4.   Net Loss Per Share

     Net loss per share amounts were computed based on the weighted average
number of common shares outstanding during the periods reported. Common
equivalent shares are not included in the computation since such share
equivalents are antidilutive. There were no differences between basic and
diluted loss per share.

5.   New Accounting Pronouncements

                                       7
<PAGE>   8

     In June 1998, the Financial Accounting Standards Board issued Statement of
Financial Accounting Standards No. 133, Accounting for Derivative Instruments
and Hedging Activities ("SFAS 133"). Since the Company does not hold any
derivative instruments, SFAS 133 will not have any impact on the Company's
results of operations or financial position.

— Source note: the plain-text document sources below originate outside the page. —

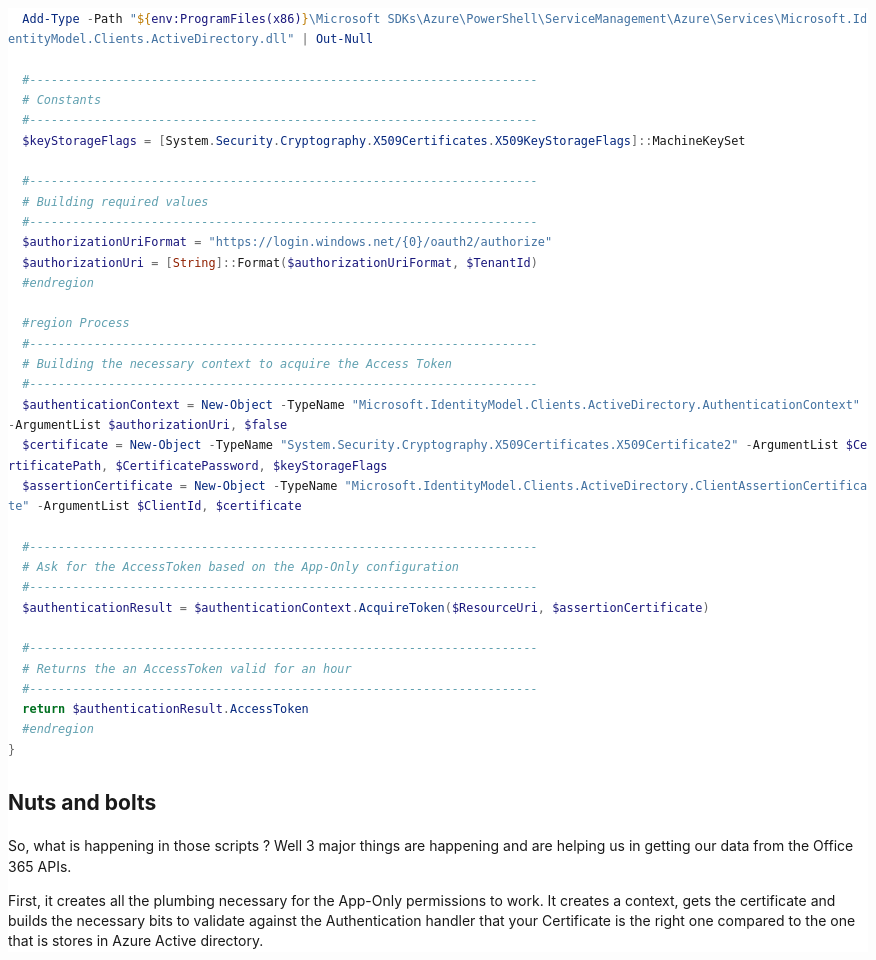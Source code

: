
 ```powershell
  Add-Type -Path "${env:ProgramFiles(x86)}\Microsoft SDKs\Azure\PowerShell\ServiceManagement\Azure\Services\Microsoft.IdentityModel.Clients.ActiveDirectory.dll" | Out-Null

  #-----------------------------------------------------------------------
  # Constants
  #-----------------------------------------------------------------------
  $keyStorageFlags = [System.Security.Cryptography.X509Certificates.X509KeyStorageFlags]::MachineKeySet

  #-----------------------------------------------------------------------
  # Building required values
  #-----------------------------------------------------------------------
  $authorizationUriFormat = "https://login.windows.net/{0}/oauth2/authorize"
  $authorizationUri = [String]::Format($authorizationUriFormat, $TenantId)
  #endregion

  #region Process
  #-----------------------------------------------------------------------
  # Building the necessary context to acquire the Access Token
  #-----------------------------------------------------------------------
  $authenticationContext = New-Object -TypeName "Microsoft.IdentityModel.Clients.ActiveDirectory.AuthenticationContext" -ArgumentList $authorizationUri, $false
  $certificate = New-Object -TypeName "System.Security.Cryptography.X509Certificates.X509Certificate2" -ArgumentList $CertificatePath, $CertificatePassword, $keyStorageFlags
  $assertionCertificate = New-Object -TypeName "Microsoft.IdentityModel.Clients.ActiveDirectory.ClientAssertionCertificate" -ArgumentList $ClientId, $certificate

  #-----------------------------------------------------------------------
  # Ask for the AccessToken based on the App-Only configuration
  #-----------------------------------------------------------------------
  $authenticationResult = $authenticationContext.AcquireToken($ResourceUri, $assertionCertificate)

  #-----------------------------------------------------------------------
  # Returns the an AccessToken valid for an hour
  #-----------------------------------------------------------------------
  return $authenticationResult.AccessToken
  #endregion
}
```

## Nuts and bolts

So, what is happening in those scripts ? Well 3 major things are happening and are helping us in getting our data from
the Office 365 APIs.

First, it creates all the plumbing necessary for the App-Only permissions to work. It creates a context, gets the
certificate and builds the necessary bits to validate against the Authentication handler that your Certificate is the
right one compared to the one that is stores in Azure Active directory.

                                       8
<PAGE>   9

PART I, ITEM 2

                     MANAGEMENT'S DISCUSSION AND ANALYSIS OF
                  FINANCIAL CONDITION AND RESULTS OF OPERATIONS

     This Form 10-Q and particularly the Management's Discussion and Analysis of
Financial Condition and Results of Operations contained in this report contain
forward-looking statements within the meaning of the Private Securities Reform
Act of 1995. These statements can be identified by the use of forward-looking
terminology such as "may," "will," "expect," "anticipate," "continue,"
"estimate," or the negative of these terms or other comparable terminology.
Various factors noted in this Form 10-Q and in filings recently made by the
Company with the Securities and Exchange Commission, including the Company's
Form 10-K and a Registration Statement on Form S-1, which became effective on
March 30, 1998, constitute cautionary statements that identify risks and
uncertainties that could cause actual results to differ materially from those
contained in the forward-looking statements.

     The following discussion should be read in conjunction with the
consolidated financial statements and notes thereto included elsewhere herein.

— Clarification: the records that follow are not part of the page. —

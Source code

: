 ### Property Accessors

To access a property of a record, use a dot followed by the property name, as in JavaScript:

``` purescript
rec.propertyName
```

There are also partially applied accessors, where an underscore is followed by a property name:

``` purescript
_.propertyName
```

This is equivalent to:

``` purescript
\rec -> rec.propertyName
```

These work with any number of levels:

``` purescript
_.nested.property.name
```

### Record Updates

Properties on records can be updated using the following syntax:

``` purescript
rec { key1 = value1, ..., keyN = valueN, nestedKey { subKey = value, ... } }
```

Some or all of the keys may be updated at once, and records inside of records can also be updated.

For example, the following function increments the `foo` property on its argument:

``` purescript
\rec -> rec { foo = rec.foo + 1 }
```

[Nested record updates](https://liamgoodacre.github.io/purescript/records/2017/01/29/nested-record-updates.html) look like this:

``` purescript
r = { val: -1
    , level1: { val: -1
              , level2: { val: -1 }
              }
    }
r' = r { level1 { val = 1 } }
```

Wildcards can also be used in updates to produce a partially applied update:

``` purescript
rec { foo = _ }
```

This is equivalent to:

     The Company's management, which underwent a substantial restructuring late
in 1996, has developed a strategic plan for the business which provides, among
other things, for remodeling showrooms to provide a more appealing setting for
customers, adding new showrooms, increasing product prices to competitive
levels, reducing promotional discounting, reconfiguring selling commissions,
remerchandising, refocusing advertising, improving the manufacturing processes
and reducing expenses through budgetary controls. These plans have been
implemented since the latter part of 1996, are believed to have contributed
significantly to reducing losses and are expected to ultimately return the
Company to profitability; however, there can be no assurance that the Company
will achieve profitability.

     Management believes that the Company has sufficient sources of financing to
continue operations throughout fiscal 1999. However, the Company's long-term
success is dependent upon management's ability to successfully execute its
strategic plan and, ultimately, to achieve sustained profitable operations.


LIQUIDITY AND CAPITAL RESOURCES

     The Company's principal cash needs are for funding capital expenditures to
open new showrooms and remodel existing showrooms; manufacturing samples of
upholstered furniture for display in its new and existing showrooms as well as
to purchase merchandise from other manufacturers that complement the upholstered
furniture manufactured and displayed by the Company; and for funding capital
expenditures related to the improvement and maintenance of its management
information systems. The cash required for funding production and fulfillment of
customer orders is typically provided by the Company's customers from a deposit
made at the time an order is placed. Beginning in fiscal 2000, the Company will
also require capital to make the scheduled principal payments on its
subordinated notes.

     In recent periods, the Company has incurred additional debt and raised
equity capital to cover operating deficits and to finance the remodeling and
expansion of its showrooms. In fiscal 1999, management plans to remodel and
upgrade existing showrooms, as well as add 20 to 25 additional showrooms, at an
aggregate cost of approximately $4.9 million. Management expects to fund such
capital expenditures by internally generated cash and by borrowings under the
Company's Revolving



                                       9
<PAGE>   10

Credit Facility. The Company is not contractually committed to make the
remainder of these capital expenditures and could slow its expansion and
remodeling program if the Company experiences any liquidity shortages.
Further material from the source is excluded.